Where in the records does the word "environment" occur? Copy each line in which it does.
※
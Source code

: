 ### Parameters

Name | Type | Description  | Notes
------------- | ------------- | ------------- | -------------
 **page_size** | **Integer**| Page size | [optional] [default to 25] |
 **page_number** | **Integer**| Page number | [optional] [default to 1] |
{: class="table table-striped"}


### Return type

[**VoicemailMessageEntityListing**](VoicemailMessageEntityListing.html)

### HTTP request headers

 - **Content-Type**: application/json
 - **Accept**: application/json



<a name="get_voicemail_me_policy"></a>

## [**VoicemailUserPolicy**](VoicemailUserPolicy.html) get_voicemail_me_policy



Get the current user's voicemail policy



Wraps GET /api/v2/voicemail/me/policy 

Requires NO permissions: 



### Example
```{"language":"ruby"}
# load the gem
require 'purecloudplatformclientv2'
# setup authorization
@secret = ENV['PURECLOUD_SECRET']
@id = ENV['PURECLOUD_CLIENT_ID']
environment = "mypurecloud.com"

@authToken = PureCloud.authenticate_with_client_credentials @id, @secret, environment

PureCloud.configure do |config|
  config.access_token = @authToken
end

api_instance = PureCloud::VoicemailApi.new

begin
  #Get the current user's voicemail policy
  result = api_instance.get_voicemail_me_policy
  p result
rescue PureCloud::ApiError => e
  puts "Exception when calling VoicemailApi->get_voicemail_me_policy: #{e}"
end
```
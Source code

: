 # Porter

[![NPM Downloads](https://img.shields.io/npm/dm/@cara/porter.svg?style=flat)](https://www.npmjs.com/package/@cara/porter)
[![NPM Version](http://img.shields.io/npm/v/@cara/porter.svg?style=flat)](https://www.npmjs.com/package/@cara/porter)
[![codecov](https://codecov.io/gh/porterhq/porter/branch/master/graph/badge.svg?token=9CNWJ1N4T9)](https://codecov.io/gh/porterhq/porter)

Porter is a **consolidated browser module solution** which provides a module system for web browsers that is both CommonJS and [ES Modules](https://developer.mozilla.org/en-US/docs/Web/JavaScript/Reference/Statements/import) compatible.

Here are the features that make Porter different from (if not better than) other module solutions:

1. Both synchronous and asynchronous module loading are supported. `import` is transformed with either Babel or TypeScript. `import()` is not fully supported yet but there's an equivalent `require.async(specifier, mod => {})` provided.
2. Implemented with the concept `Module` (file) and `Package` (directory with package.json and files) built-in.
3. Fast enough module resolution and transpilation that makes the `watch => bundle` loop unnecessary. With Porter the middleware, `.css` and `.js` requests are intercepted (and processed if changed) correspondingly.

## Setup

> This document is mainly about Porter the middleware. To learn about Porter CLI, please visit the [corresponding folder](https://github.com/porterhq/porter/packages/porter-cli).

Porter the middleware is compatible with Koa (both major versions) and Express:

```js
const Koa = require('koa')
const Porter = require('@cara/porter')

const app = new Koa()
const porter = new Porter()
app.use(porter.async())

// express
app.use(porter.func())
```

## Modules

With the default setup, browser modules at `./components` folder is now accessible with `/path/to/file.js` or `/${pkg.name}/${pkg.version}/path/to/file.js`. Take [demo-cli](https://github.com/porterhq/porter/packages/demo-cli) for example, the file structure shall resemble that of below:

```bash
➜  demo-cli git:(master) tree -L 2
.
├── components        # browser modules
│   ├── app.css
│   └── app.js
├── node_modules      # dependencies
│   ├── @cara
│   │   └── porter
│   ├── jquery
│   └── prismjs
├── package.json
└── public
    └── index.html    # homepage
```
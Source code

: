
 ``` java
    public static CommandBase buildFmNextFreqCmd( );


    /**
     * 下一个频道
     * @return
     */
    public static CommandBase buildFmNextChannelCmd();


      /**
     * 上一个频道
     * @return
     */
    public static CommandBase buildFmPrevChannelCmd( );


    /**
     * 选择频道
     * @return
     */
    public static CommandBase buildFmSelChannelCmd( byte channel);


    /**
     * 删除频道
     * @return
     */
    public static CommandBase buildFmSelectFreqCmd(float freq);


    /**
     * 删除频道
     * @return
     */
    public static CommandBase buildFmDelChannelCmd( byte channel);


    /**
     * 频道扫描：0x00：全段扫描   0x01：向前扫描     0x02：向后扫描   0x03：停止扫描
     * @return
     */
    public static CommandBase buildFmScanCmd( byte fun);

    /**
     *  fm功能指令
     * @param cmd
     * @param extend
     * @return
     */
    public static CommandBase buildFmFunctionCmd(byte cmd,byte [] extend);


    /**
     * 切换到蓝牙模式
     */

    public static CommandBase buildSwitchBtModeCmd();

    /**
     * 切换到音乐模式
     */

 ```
※
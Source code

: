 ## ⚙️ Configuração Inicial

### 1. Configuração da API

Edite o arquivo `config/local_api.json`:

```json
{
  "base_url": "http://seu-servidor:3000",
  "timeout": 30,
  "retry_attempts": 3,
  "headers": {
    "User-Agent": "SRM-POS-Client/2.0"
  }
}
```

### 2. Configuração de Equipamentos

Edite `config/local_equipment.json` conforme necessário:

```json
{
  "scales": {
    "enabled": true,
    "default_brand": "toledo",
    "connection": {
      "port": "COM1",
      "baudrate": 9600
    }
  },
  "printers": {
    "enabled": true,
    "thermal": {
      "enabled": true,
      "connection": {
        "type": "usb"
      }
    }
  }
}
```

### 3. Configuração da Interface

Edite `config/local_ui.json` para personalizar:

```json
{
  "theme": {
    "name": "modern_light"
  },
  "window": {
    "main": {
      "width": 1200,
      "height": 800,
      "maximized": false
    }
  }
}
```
※
## Response area
environment = "mypurecloud.com"
@authToken = PureCloud.authenticate_with_client_credentials @id, @secret, environment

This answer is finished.